Digging Magento 2 — Random Math

Matt Chad
3 min readDec 24, 2020
A city that has a typo in it’s name

Your client requested you to store invoices as PDFs. Customers, especially guests, must have a way to access their invoices without viewing My Account dashboard. Links protected from traversing. This is a perfect case for hashes as identifiers for the requested invoice.

Random

Source: https://xkcd.com/221/

You might be tempted to use:

srand((int)((double)microtime() * 1000000));
$someRandomHash = md5(uniqid((string)rand()));

And you will get the expected results every time. (Unless you ran out of luck and generated hashes will fall into this 1.47*10–29 collision chance)

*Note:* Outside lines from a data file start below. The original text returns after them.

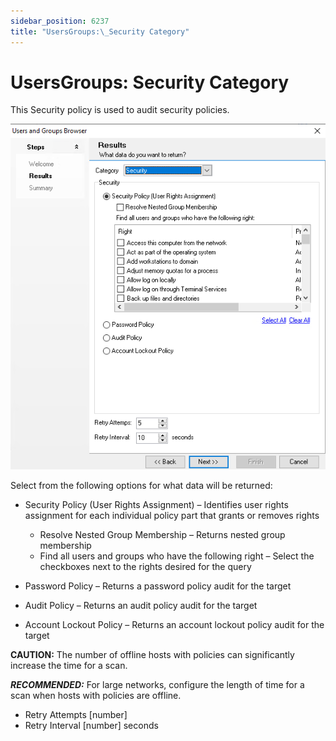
 ```yaml
---
sidebar_position: 6237
title: "UsersGroups:\_Security Category"
---
```


# UsersGroups: Security Category

This Security policy is used to audit security policies.

![Users and Groups Browser wizard Results page Security category](../../../../../../../../static/images/AccessAnalyzer_12.0/Content/Resources/Images/EnterpriseAuditor/Admin/DataCollector/UsersGroups/Security.png "Users and Groups Browser wizard Results page Security category")

Select from the following options for what data will be returned:

* Security Policy (User Rights Assignment) – Identifies user rights assignment for each individual policy part that grants or removes rights

  * Resolve Nested Group Membership – Returns nested group membership
  * Find all users and groups who have the following right – Select the checkboxes next to the rights desired for the query
* Password Policy – Returns a password policy audit for the target
* Audit Policy – Returns an audit policy audit for the target
* Account Lockout Policy – Returns an account lockout policy audit for the target

**CAUTION:** The number of offline hosts with policies can significantly increase the time for a scan.

***RECOMMENDED:*** For large networks, configure the length of time for a scan when hosts with policies are offline.

* Retry Attempts [number]
* Retry Interval [number] seconds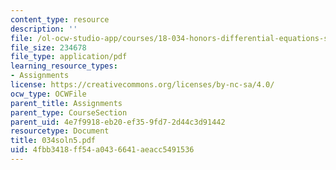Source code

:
 ```yaml
---
content_type: resource
description: ''
file: /ol-ocw-studio-app/courses/18-034-honors-differential-equations-spring-2004/4fbb3418ff54a0436641aeacc5491536_034soln5.pdf
file_size: 234678
file_type: application/pdf
learning_resource_types:
- Assignments
license: https://creativecommons.org/licenses/by-nc-sa/4.0/
ocw_type: OCWFile
parent_title: Assignments
parent_type: CourseSection
parent_uid: 4e7f9918-eb20-ef35-9fd7-2d44c3d91442
resourcetype: Document
title: 034soln5.pdf
uid: 4fbb3418-ff54-a043-6641-aeacc5491536
---
```

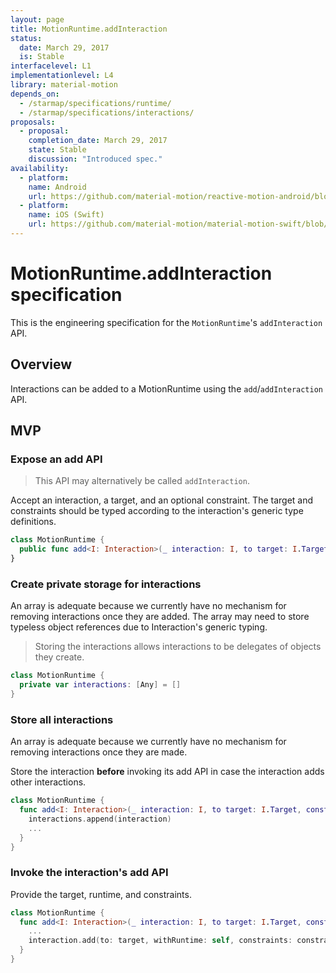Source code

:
 ```yaml
---
layout: page
title: MotionRuntime.addInteraction
status:
  date: March 29, 2017
  is: Stable
interfacelevel: L1
implementationlevel: L4
library: material-motion
depends_on:
  - /starmap/specifications/runtime/
  - /starmap/specifications/interactions/
proposals:
  - proposal:
    completion_date: March 29, 2017
    state: Stable
    discussion: "Introduced spec."
availability:
  - platform:
    name: Android 
    url: https://github.com/material-motion/reactive-motion-android/blob/develop/library/src/main/java/com/google/android/reactive/motion/MotionRuntime.java
  - platform:
    name: iOS (Swift)
    url: https://github.com/material-motion/material-motion-swift/blob/develop/src/MotionRuntime.swift
---
```


# MotionRuntime.addInteraction specification

This is the engineering specification for the `MotionRuntime`'s `addInteraction` API.

## Overview

Interactions can be added to a MotionRuntime using the `add`/`addInteraction` API.

## MVP

### Expose an add API

> This API may alternatively be called `addInteraction`.

Accept an interaction, a target, and an optional constraint. The target and constraints should be
typed according to the interaction's generic type definitions.

```swift
class MotionRuntime {
  public func add<I: Interaction>(_ interaction: I, to target: I.Target, constraints: I.Constraints? = nil)
}
```

### Create private storage for interactions

An array is adequate because we currently have no mechanism for removing interactions once they are
added. The array may need to store typeless object references due to Interaction's generic typing.

> Storing the interactions allows interactions to be delegates of objects they create.

```swift
class MotionRuntime {
  private var interactions: [Any] = []
}
```

### Store all interactions

An array is adequate because we currently have no mechanism for removing interactions once they are
made.

Store the interaction **before** invoking its add API in case the interaction adds other
interactions.

```swift
class MotionRuntime {
  func add<I: Interaction>(_ interaction: I, to target: I.Target, constraints: I.Constraints? = nil) {
    interactions.append(interaction)
    ...
  }
}
```

### Invoke the interaction's add API

Provide the target, runtime, and constraints.

```swift
class MotionRuntime {
  func add<I: Interaction>(_ interaction: I, to target: I.Target, constraints: I.Constraints? = nil) {
    ...
    interaction.add(to: target, withRuntime: self, constraints: constraints)
  }
}
```
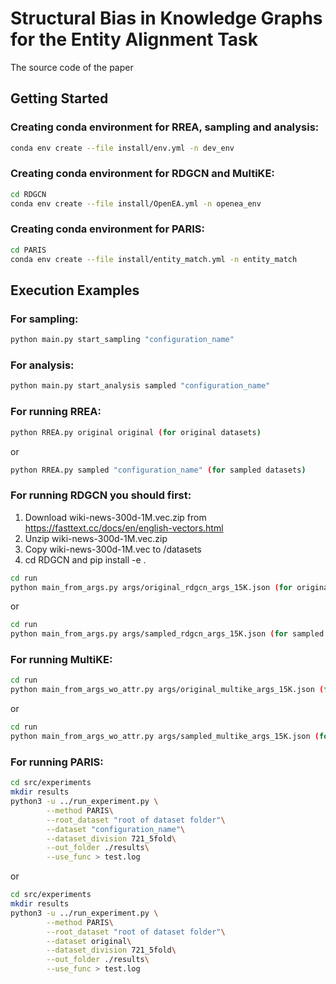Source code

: # Structural Bias in Knowledge Graphs for the Entity Alignment Task

The source code of the paper

## Getting Started

### Creating conda environment for RREA, sampling and analysis:
```bash
conda env create --file install/env.yml -n dev_env
```

### Creating conda environment for RDGCN and MultiKE:
```bash
cd RDGCN
conda env create --file install/OpenEA.yml -n openea_env
```

### Creating conda environment for PARIS:
```bash
cd PARIS
conda env create --file install/entity_match.yml -n entity_match
```

## Execution Examples

### For sampling:
```bash
python main.py start_sampling "configuration_name"
```

### For analysis:
```bash
python main.py start_analysis sampled "configuration_name"
```

### For running RREA:

```bash
python RREA.py original original (for original datasets)
```

or

```bash
python RREA.py sampled "configuration_name" (for sampled datasets)
```


### For running RDGCN you should first:
1) Download wiki-news-300d-1M.vec.zip from https://fasttext.cc/docs/en/english-vectors.html
2) Unzip wiki-news-300d-1M.vec.zip
3) Copy wiki-news-300d-1M.vec to /datasets
4) cd RDGCN and pip install -e .

```bash
cd run
python main_from_args.py args/original_rdgcn_args_15K.json (for original datasets)
```

or

```bash
cd run
python main_from_args.py args/sampled_rdgcn_args_15K.json (for sampled datasets)
```

### For running MultiKE:

```bash
cd run
python main_from_args_wo_attr.py args/original_multike_args_15K.json (for original datasets)
```

or

```bash
cd run
python main_from_args_wo_attr.py args/sampled_multike_args_15K.json (for sampled datasets)
```

### For running PARIS:

```bash
cd src/experiments
mkdir results
python3 -u ../run_experiment.py \
        --method PARIS\
        --root_dataset "root of dataset folder"\
        --dataset "configuration_name"\
        --dataset_division 721_5fold\
        --out_folder ./results\
        --use_func > test.log
```

or

```bash
cd src/experiments
mkdir results
python3 -u ../run_experiment.py \
        --method PARIS\
        --root_dataset "root of dataset folder"\
        --dataset original\
        --dataset_division 721_5fold\
        --out_folder ./results\
        --use_func > test.log
```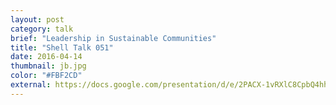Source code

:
 ```yaml
---
layout: post
category: talk
brief: "Leadership in Sustainable Communities"
title: "Shell Talk 051"
date: 2016-04-14
thumbnail: jb.jpg
color: "#FBF2CD"
external: https://docs.google.com/presentation/d/e/2PACX-1vRXlC8CpbQ4hh2hkUThWFQsiWRCJb49ix33Lj-VfxJlPJXKFctIDoXaN45VDJNfBsJB7W8DMiW-Ru3_/pub?start=false&loop=false&delayms=3000
---
```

Let’s dig into Magento’s Framework directory and see what’s under the hood.

\Magento\Framework\Math\Random::getUniqueHash

Perfect! It is a rare chance for us to reuse code written by someone else.

One might ask. Why introduce another dependency? If it works, why bother?

The answer is straightforward. One day implementation of random code generation might change. Who knows. Now PHP uses 32-bit version of Mersene Twister random number generator which is good, but not perfect. And this notation is neat and readable. Moreover, you do write code easily understandable. Code for other developers, not just for yourself — don’t you?

We’re reusing a class good at one and only task — random value generation. I’m glad that they’ve named it Math\Random, not Math\Helper.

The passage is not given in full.